After studying for an MA in German and History at the University of Oxford (St Edmund Hall), Prof. Laura Bradley completed an MSt in European Literature and a DPhil in German, also at Oxford. She held a Junior Research Fellowship at Merton College, Oxford, for two years before coming to Edinburgh in 2005.

Qualifications

MA (Hons), MSt, DPhil (Oxon)

Undergraduate teaching

Prof. Laura Bradley teaches German language and literature to undergraduates at all levels. Her specialisms include an Honours Option on Bertolt Brecht, a second-year option on Culture, Modernity and the City in the Weimar Republic, and lectures on Christoph Hein and poetry written by Brecht, Wolf Biermann and Heiner Müller.

Postgraduate teaching

At MSc level, Laura supervises dissertations for students on the MSc in Comparative Literature and MSc in Translation Studies, and she has supervised several MSc by Research students working on their own tailor-made programmes of research.

Open to PhD supervision enquiries?

Yes

Areas of interest for supervision

Laura would be interested in supervising PhDs on Bertolt Brecht, German or Austrian theatre and performance, censorship, spectatorship, representations of crime, or the GDR. As the Dean of Postgraduate Research for the College, Laura has substantial experience of supporting postgraduate students, including with highly competitive funding applications, and she also has experience of cross-institutional supervision. Prospective students are very welcome to contact her via email (laura.bradley@ed.ac.uk) with a short outline of their ideas for a PhD project.

Current PhD students supervised

Lucy Byford: Staging the Carnivalesque: Subversive Strategies in Print and Performance from Simplicissimus to Dada. Funded by SGSAH.

Anna McEwan: Gendered Citizenship and Women's Relationship to Systems of Social Care: Investigating the GDR’s Frauenparadies (1971-1989). Joint supervision with the University of Glasgow. Funded by SGSAH.

Past PhD students supervised

Katie Hawthorne: Contextualising Liveness: A Comparative Study of Digitally Distributed, Mediated and Located Performances in Edinburgh and Berlin, 2016-19. Funded by the Wolfson Foundation. Katie went on to hold a Fellowship at the Academy for Theatre and Digitally in Dortmund.

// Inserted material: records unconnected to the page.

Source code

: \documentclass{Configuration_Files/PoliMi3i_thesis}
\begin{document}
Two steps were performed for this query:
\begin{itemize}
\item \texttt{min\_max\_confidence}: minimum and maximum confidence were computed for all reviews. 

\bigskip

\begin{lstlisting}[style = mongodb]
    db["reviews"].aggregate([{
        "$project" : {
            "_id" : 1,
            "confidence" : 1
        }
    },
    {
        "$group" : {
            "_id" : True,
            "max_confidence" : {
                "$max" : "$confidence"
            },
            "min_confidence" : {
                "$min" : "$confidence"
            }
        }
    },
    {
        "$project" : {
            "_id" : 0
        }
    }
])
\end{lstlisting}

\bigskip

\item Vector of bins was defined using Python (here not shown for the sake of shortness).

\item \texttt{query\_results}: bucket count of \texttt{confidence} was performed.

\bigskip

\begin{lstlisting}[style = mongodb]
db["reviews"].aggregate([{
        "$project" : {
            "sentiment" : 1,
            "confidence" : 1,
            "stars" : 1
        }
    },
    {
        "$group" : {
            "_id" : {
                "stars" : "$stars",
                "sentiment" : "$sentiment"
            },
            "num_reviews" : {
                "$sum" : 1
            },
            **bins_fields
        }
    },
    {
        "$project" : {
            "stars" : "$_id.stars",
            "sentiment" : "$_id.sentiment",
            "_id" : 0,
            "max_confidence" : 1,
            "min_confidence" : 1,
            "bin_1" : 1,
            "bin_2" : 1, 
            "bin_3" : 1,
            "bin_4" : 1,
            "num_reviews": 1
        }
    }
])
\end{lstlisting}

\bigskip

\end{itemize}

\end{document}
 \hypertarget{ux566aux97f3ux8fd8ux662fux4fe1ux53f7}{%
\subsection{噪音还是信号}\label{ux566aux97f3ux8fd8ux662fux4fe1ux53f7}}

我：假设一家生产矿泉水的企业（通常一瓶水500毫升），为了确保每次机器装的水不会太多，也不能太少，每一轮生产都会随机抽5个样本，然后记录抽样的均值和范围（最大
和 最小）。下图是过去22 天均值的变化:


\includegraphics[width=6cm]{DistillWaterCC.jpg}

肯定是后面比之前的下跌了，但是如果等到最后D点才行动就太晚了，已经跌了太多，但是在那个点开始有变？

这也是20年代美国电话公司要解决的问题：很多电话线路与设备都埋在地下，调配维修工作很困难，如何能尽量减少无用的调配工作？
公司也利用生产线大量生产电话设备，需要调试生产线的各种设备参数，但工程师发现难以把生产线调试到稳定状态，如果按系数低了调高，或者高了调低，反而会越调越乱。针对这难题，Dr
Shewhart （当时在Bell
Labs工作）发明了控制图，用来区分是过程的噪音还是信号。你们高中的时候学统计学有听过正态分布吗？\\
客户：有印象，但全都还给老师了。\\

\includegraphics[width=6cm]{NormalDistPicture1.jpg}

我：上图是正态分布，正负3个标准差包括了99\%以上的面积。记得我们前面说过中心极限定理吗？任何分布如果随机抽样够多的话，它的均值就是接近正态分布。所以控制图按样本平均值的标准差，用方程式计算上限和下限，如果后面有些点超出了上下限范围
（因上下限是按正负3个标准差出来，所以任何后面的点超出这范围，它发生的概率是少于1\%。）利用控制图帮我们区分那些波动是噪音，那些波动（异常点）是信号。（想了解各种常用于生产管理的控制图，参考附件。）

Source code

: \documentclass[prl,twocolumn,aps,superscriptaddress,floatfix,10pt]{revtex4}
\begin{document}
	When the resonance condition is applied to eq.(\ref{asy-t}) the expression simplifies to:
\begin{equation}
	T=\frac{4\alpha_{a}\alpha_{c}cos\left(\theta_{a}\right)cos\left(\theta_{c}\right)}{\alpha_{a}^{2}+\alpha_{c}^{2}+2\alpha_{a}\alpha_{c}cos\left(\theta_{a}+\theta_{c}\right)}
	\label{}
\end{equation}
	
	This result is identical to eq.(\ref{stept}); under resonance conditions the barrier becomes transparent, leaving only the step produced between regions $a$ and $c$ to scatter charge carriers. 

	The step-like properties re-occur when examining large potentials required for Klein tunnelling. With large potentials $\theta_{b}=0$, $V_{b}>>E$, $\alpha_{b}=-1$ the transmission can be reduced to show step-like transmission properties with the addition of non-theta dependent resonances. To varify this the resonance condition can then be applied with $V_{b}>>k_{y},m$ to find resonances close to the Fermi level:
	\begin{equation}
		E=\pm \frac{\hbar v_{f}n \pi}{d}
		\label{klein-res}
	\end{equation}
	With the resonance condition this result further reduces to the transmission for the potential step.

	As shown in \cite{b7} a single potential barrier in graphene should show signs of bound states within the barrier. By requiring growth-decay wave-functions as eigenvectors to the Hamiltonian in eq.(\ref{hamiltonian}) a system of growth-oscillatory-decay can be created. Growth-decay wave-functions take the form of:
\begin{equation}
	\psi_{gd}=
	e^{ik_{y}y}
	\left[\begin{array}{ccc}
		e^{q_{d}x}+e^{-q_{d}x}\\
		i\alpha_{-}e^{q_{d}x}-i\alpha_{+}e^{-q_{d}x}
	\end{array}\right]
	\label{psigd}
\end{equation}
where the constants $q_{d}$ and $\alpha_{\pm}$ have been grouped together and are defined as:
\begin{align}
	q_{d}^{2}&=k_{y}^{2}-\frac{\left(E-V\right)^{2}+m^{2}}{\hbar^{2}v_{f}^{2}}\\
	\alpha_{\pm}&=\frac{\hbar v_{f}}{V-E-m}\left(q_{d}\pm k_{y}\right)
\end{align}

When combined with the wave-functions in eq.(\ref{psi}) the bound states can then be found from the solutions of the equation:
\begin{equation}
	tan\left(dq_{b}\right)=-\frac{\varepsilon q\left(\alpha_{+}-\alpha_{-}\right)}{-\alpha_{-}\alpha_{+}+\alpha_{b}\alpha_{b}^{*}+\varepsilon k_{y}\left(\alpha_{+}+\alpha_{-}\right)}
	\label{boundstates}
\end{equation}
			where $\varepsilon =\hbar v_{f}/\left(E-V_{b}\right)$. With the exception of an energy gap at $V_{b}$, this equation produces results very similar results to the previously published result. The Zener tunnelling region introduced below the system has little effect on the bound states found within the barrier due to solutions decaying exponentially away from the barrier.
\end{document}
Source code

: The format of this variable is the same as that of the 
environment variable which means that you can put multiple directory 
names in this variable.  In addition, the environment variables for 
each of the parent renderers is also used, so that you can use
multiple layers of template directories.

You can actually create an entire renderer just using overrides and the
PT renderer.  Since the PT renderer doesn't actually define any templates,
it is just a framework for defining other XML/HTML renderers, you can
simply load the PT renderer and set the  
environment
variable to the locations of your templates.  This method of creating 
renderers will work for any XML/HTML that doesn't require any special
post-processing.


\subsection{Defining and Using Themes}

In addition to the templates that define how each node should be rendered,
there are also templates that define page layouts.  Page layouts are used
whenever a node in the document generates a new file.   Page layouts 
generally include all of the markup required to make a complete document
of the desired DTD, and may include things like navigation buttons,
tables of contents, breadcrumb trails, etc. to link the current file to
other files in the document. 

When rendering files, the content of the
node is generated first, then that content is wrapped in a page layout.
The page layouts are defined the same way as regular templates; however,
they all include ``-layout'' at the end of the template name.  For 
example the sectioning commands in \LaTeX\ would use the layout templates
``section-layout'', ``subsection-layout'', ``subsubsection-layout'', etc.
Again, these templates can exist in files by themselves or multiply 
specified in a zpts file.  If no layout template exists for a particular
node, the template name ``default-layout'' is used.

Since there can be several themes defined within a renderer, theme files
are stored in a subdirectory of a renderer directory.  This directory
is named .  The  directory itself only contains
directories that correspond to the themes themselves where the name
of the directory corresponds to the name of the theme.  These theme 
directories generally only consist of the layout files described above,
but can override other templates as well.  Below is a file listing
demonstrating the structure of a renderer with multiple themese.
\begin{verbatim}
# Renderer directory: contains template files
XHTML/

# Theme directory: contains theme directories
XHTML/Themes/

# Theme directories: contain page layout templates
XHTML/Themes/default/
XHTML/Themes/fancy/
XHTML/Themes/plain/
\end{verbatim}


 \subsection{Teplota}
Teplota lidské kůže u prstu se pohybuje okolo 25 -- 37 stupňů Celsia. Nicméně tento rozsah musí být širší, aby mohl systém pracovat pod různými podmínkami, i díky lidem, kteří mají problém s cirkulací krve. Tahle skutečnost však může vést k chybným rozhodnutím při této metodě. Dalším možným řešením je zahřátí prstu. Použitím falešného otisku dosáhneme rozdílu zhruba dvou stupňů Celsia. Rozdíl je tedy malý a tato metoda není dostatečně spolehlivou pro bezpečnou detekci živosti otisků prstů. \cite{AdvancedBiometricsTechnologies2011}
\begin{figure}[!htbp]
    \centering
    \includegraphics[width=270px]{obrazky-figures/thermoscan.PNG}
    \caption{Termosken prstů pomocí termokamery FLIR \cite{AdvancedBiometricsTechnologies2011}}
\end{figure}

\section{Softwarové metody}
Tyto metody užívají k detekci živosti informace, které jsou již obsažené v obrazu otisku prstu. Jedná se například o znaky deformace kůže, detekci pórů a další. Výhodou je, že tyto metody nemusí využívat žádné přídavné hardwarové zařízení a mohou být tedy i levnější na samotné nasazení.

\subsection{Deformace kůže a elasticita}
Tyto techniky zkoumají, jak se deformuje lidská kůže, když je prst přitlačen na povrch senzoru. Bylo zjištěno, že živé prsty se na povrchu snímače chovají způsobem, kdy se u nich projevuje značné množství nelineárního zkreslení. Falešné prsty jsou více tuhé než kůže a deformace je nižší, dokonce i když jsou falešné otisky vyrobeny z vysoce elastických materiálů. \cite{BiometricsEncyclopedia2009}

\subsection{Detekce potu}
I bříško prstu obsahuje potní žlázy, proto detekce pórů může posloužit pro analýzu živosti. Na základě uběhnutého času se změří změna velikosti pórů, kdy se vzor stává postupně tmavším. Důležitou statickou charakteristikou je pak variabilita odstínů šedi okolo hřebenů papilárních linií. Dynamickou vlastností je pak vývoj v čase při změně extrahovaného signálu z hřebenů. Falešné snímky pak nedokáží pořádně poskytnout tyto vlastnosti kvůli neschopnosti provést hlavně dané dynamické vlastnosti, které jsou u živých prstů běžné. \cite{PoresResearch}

Lizzie Stewart: 'Turkish-German Scripts of Postmigration: Mimesis and Mimeticism in the Plays of Emine Sevgi Özdamar and Feridun Zaimoglu/Günter Senkel'. Funded by the AHRC. Monograph published by Palgrave Macmillan. Lizzie is now Senior Lecturer in Modern Languages, Culture & Society at King's College London.

Michael Wood: ‘Making the Audience Work: Textual Politics and Performance Strategies for a "Democratic" Theatre in the Works of Heiner Müller. Funded by the AHRC. Monograph published by Camden House. Michael went on to hold a British Academy Postdoctoral Fellowship at the University of Edinburgh.

Patrick Harkin: 'On the Horns of a Dilemma: Clarity and Ambivalence in Oppositional Writing in the Wake of the Uprising of 17 June 1953 in the German Democratic Republic'. Funded by the AHRC. Patrick published his research on Brecht in volume 5 of the Edinburgh German Yearbook.

Research summary

Prof. Laura Bradley’s research focuses on the relationship between culture and politics, including factors such as state policy and censorship, the politics and identity of institutions, and the negotiation of space for artistic experimentation in theatre, film, television and literature. She has carried out major research projects on Brecht and on GDR theatre censorship, has published representations of crime in GDR film and television, and is currently writing a book about Brecht and spectatorship. Her research has a strong historical focus, and she has worked extensively in a wide range of archives in the former GDR.

Knowledge exchange

Laura regularly works on outreach activities connected to her research on Bertolt Brecht. In 2020, she gave a talk on Brecht to over 200 students and teachers across South Africa via Zoom at a revision course organized by St John's College, Johannesburg. Her YouTube video on Brecht's play The Caucasian Chalk Circle, made by the Unicorn Theatre in London, has attracted over 49,000 views, and Laura has recently followed this up with a video on the play in German, aimed at A Level students. Laura's research on Brecht's play The Mother was used by director Silvia Rieger for her production at the Volksbühne, one of Berlin's leading theatres. She also provided academic support for productions of Brecht's Arturo Ui at the Liverpool Everyman/Playhouse and of The Threepenny Opera by Fourth Monkey Theatre in Camden. Laura is very happy for theatres and schools to contact her about opportunities for collaboration.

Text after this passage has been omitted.